- ne zamandır müslümansın?
+ kalu bela'dan beri.
- ne zamandır tabaktaki son lokmayı bir başkasına bırakıyorsun?
+ kalu bela'dan beri.
böylesi bir netlik, kesinlik ve inanmışlık söz konusu bu durumda. ne sefil öğrenci evi sofralarında bile uygulanan bu düstur karşısında saygı duymamam mümkün değil. çünkü ben bu davranışı hiç bir zaman sergileyemedim. umarsızca uzattım elimi ve o son lokmayı/dilimi/parçayı afiyetle yedim. zaten kalu bela'da böyle bir şey hatırlamıyorum. müslüman olduğumu beyan edip direkt jogging yapmaya gittim herhalde. ikinci kısımda son lokmayla ilgili bir öğüt varsa alamadım yani. kendimi bildim bileli jogging yaparım, sağlık için yani.

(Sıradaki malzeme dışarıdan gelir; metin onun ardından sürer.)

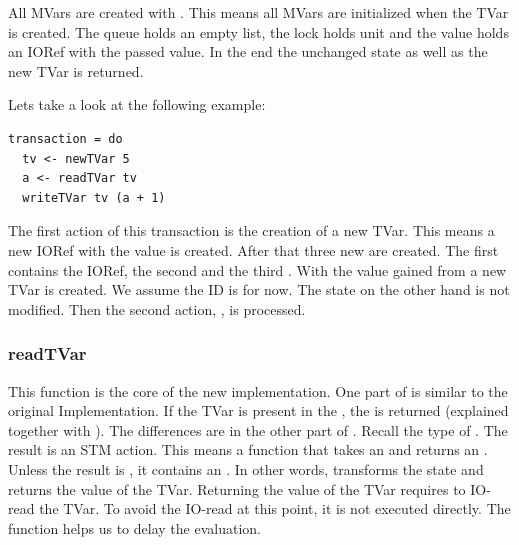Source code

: All MVars are created with . This means all MVars are initialized when the TVar is created.
The queue holds an empty list, the lock holds unit and the value holds an IORef with the passed value.
In the end the unchanged state as well as the new TVar is returned.

Lets take a look at the following example:
\begin{lstlisting}
transaction = do 
  tv <- newTVar 5
  a <- readTVar tv
  writeTVar tv (a + 1)
\end{lstlisting}
The first action of this transaction is the creation of a new TVar. This means a new IORef with 
the value  is created. After that three new  are created. The first contains the 
IORef, the second \code{[]} and the third \code{()}. With the value gained from 
 a new TVar is created. We assume the ID is  for now. 
The state on the other hand is not modified. Then the 
second action, , is processed.


\subsubsection{readTVar}
This function is the core of the new implementation. One part of  is similar to the original 
Implementation. If the TVar is present in the , the  is returned (explained together with ).
The differences are in the other part of . Recall the type of .
The result is an STM action. This means a function that takes an  and returns an . 
Unless the result is , it contains an . In other words,  transforms
the state and returns the value of the TVar. Returning the value of the TVar requires to IO-read the
TVar. To avoid the IO-read at this point, it is not executed directly. The function  helps us 
to delay the evaluation.

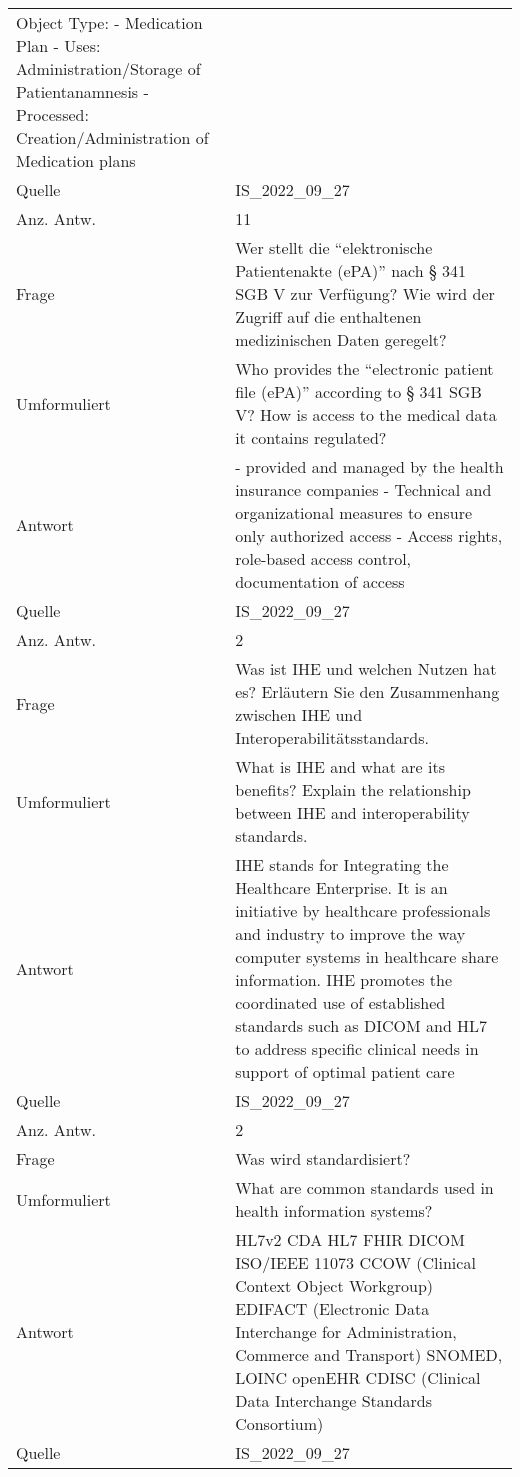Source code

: \begin{landscape}
\begin{longtable}{p{3cm}p{}}
    Object Type:
    - Medication Plan
        - Uses: Administration/Storage of Patientanamnesis
        - Processed: Creation/Administration of Medication plans \\
    Quelle & IS\_2022\_09\_27 \\
    Anz. Antw. & 11 \\
    \midrule
    Frage & Wer stellt die ``elektronische Patientenakte (ePA)'' nach § 341 SGB V zur Verfügung? Wie wird der Zugriff auf die enthaltenen medizinischen Daten geregelt? \\
    Umformuliert & Who provides the ``electronic patient file (ePA)'' according to § 341 SGB V? How is access to the medical data it contains regulated? \\
    Antwort & - provided and managed by the health insurance companies
    - Technical and organizational measures to ensure only authorized access
    - Access rights, role-based access control, documentation of access \\
    Quelle & IS\_2022\_09\_27 \\
    Anz. Antw. & 2 \\
    \midrule
    Frage & Was ist IHE und welchen Nutzen hat es? Erläutern Sie den Zusammenhang zwischen IHE und Interoperabilitätsstandards.\\
    Umformuliert & What is IHE and what are its benefits? Explain the relationship between IHE and interoperability standards.\\
    Antwort & IHE stands for Integrating the Healthcare Enterprise.
    It is an initiative by healthcare professionals and industry to improve the way computer systems in healthcare share information.
    IHE promotes the coordinated use of established standards such as DICOM and HL7 to address specific clinical needs in support of optimal patient care \\
    Quelle & IS\_2022\_09\_27 \\
    Anz. Antw. & 2 \\
    \midrule
    Frage & Was wird standardisiert? \\
    Umformuliert & What are common standards used in health information systems? \\
    Antwort & HL7v2
    CDA
    HL7 FHIR
    DICOM
    ISO/IEEE 11073
    CCOW (Clinical Context Object Workgroup)
    EDIFACT (Electronic Data Interchange for Administration, Commerce and Transport)
    SNOMED, LOINC
    openEHR
    CDISC (Clinical Data Interchange Standards Consortium) \\
    Quelle & IS\_2022\_09\_27 \\

\end{longtable}
\end{landscape}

yalnız, ortamda benimle aynı durumda olan birisi varsa durum karmaşıklaşabiliyor. bir gün arkadaşların evinde biralarımızı yudumlarken ülker shop'tan kilo ile alınmış gofretleri yerken yine tabakta kalmış son gofreti, bir sonraki birayı açtığımda yemeyi ve güzel bir sigara altı olmasını temenni ederken yeni tanıştığım bi elemanın "hacı bu gofrette iyiymiş" deyip yemesi beni düşüncelere daldırmıştı.
kaşlarımın burnumla olan açısı 45 dereceye düşmüştü elemanı izlerken. omuzlarım çökmüştü. "olm senden geçti artık bu iş" iç sesleri yankılanıyordu. artık bu misyondan emekli olmaya karar vermiştim nerdeyse. bayrağı gençlere teslim etmek lazımdı.
müteakip günlerin birinde sofradan kalkarken minik ikizlere talimatı verdim :
- olm salata azcık kalmış, birer kaşık alın bitirin.
+ ya abi doydum ben yemiycem.
# sen bitir her zaman bişey bırakmıyosun sofrada zaten.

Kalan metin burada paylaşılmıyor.